This week, catch the toe-tapping tunes of bluegrass musical "Fire on the Mountain," catch tranquil landscape paintings and pastels at Portola Art Gallery and hear authors and thinkers discuss the links between Judaism and scientific thought.
A barn tucked beneath tall trees, a river snaking its way across an alpine landscape, a road hugging a verdant coastline. In Mary Stahl's pastels and paintings, the natural world appears soft and peaceful, touched here and there by traces of human presence. Now on view at the Portola Art Gallery (75 Arbor Road, Menlo Park), Stahl's "LandEscapes" welcome viewers to sink into these dreamlike vistas and to imagine themselves transported.
A former tech worker and graphic designer, Stahl understands well the contrast between the fast-paced life of the Silicon Valley and the halcyon scenes she paints. Some of her canvases are done en plein air; others are completed in the studio.
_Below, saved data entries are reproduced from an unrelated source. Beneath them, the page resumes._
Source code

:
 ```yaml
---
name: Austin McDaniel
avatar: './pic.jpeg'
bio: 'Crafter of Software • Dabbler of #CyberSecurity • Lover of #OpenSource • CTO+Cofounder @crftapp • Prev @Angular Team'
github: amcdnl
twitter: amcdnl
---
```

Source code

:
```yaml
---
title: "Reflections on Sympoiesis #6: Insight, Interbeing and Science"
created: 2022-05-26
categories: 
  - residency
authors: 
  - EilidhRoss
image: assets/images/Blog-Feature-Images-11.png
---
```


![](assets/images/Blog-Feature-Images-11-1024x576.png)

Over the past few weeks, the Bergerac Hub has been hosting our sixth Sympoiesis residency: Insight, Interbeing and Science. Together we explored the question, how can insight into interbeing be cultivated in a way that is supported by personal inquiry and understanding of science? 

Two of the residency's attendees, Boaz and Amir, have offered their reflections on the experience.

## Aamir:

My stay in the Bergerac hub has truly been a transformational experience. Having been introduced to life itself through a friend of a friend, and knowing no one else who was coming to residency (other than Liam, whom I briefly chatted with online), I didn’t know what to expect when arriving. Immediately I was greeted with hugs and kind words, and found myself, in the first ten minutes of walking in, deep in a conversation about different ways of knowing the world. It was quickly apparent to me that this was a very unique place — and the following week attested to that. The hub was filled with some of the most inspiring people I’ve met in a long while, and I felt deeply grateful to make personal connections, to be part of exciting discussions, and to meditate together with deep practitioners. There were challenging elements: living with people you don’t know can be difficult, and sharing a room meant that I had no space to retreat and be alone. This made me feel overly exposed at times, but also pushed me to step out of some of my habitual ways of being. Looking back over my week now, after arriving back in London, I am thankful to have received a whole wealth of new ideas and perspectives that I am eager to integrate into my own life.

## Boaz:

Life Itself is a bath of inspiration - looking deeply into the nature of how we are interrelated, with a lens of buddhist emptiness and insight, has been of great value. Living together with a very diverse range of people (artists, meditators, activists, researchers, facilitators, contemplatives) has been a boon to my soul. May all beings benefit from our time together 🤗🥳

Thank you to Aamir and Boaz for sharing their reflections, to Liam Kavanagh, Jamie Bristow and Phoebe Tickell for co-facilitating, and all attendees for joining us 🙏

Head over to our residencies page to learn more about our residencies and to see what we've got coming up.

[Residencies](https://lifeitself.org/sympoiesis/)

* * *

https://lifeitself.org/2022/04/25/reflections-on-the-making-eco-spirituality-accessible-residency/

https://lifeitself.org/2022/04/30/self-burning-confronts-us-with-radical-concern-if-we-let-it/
Having recently returned to the fine-art world, she won a 2011 Emerging Artist award at the prestigious Carmel Art Festival.
The opening reception for "LandEscapes" will take place on Saturday, April 11, from 1-3:30 p.m., and the show will be up through April 30. For more information, go to portolaartgallery.com or marystahl.com or call 650-321-0220.
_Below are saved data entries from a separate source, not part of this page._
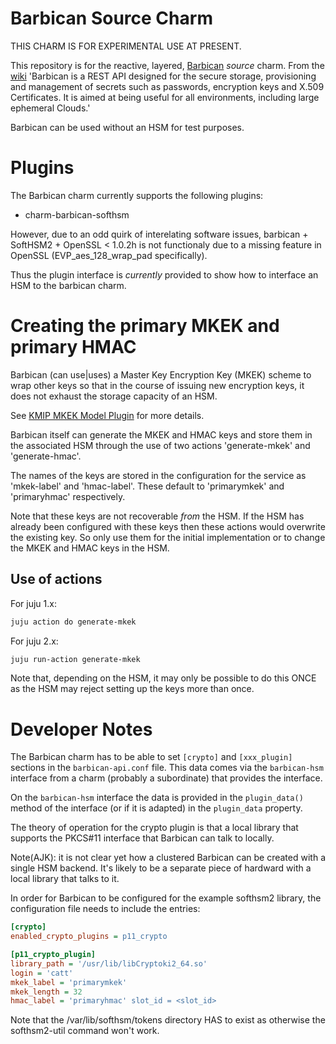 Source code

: # Barbican Source Charm

THIS CHARM IS FOR EXPERIMENTAL USE AT PRESENT.

This repository is for the reactive, layered,
[Barbican](https://wiki.openstack.org/wiki/Barbican) _source_ charm. From the
[wiki](https://wiki.openstack.org/wiki/Barbican) 'Barbican is a REST API
designed for the secure storage, provisioning and management of secrets such as
passwords, encryption keys and X.509 Certificates. It is aimed at being useful
for all environments, including large ephemeral Clouds.'

Barbican can be used without an HSM for test purposes.

# Plugins

The Barbican charm currently supports the following plugins:

 - charm-barbican-softhsm

However, due to an odd quirk of interelating software issues, barbican +
SoftHSM2 + OpenSSL < 1.0.2h is not functionaly due to a missing feature in
OpenSSL (EVP_aes_128_wrap_pad specifically).

Thus the plugin interface is _currently_ provided to show how to interface an
HSM to the barbican charm.

# Creating the primary MKEK and primary HMAC

Barbican (can use|uses) a Master Key Encryption Key (MKEK) scheme to wrap other
keys so that in the course of issuing new encryption keys, it does not exhaust
the storage capacity of an HSM.

See [KMIP MKEK Model
Plugin](https://specs.openstack.org/openstack/barbican-specs/specs/kilo/barbican-mkek-model.html)
for more details.

Barbican itself can generate the MKEK and HMAC keys and store them in the
associated HSM through the use of two actions 'generate-mkek' and
'generate-hmac'.

The names of the keys are stored in the configuration for the service as
'mkek-label' and 'hmac-label'.  These default to 'primarymkek' and
'primaryhmac' respectively.

Note that these keys are not recoverable _from_ the HSM.  If the HSM has
already been configured with these keys then these actions would overwrite the
existing key. So only use them for the initial implementation or to change the
MKEK and HMAC keys in the HSM.

## Use of actions

For juju 1.x:
```bash
juju action do generate-mkek
```

For juju 2.x:

```bash
juju run-action generate-mkek
```

Note that, depending on the HSM, it may only be possible to do this ONCE as the
HSM may reject setting up the keys more than once.

# Developer Notes

The Barbican charm has to be able to set `[crypto]` and `[xxx_plugin]` sections
in the `barbican-api.conf` file. This data comes via the `barbican-hsm`
interface from a charm (probably a subordinate) that provides the interface.

On the `barbican-hsm` interface the data is provided in the `plugin_data()`
method of the interface (or if it is adapted) in the `plugin_data` property.

The theory of operation for the crypto plugin is that a local library that
supports the PKCS#11 interface that Barbican can talk to locally.

Note(AJK): it is not clear yet how a clustered Barbican can be created with
a single HSM backend.  It's likely to be a separate piece of hardward with
a local library that talks to it.

In order for Barbican to be configured for the example softhsm2 library, the
configuration file needs to include the entries:

```ini
[crypto]
enabled_crypto_plugins = p11_crypto

[p11_crypto_plugin]
library_path = '/usr/lib/libCryptoki2_64.so'
login = 'catt'
mkek_label = 'primarymkek'
mkek_length = 32
hmac_label = 'primaryhmac' slot_id = <slot_id>
```

Note that the /var/lib/softhsm/tokens directory HAS to exist as otherwise the
softhsm2-util command won't work.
'Judaism & Science Symposium'
Are science and religion in conflict? How does science shape our understanding of God? And why do so many Jews become scientists? These questions and many more will be tackled on Sunday, April 12, when Rabbi Jonathan Sacks and other esteemed speakers gather at Palo Alto's Oshman Family Jewish Community Center (3921 Fabian Way) for the Judaism & Science Symposium. Subtitled, "An Exploration of the Convergence of Jewish & Scientific Thought," the event promises to be a provocative and stimulating hour of discussion about how Jewish thinking has influenced scientific inquiry and achievement.
Sacks is perhaps best known for serving as the Chief Rabbi of the United Kingdom for 22 years. Among the other panelists are Nancy Ellen Abrams, author of "A God that Could be Real," and John M. Efron, professor of Jewish History at the University of California, Berkeley. Michael Krasny, host of KQED's Forum, will moderate the discussion.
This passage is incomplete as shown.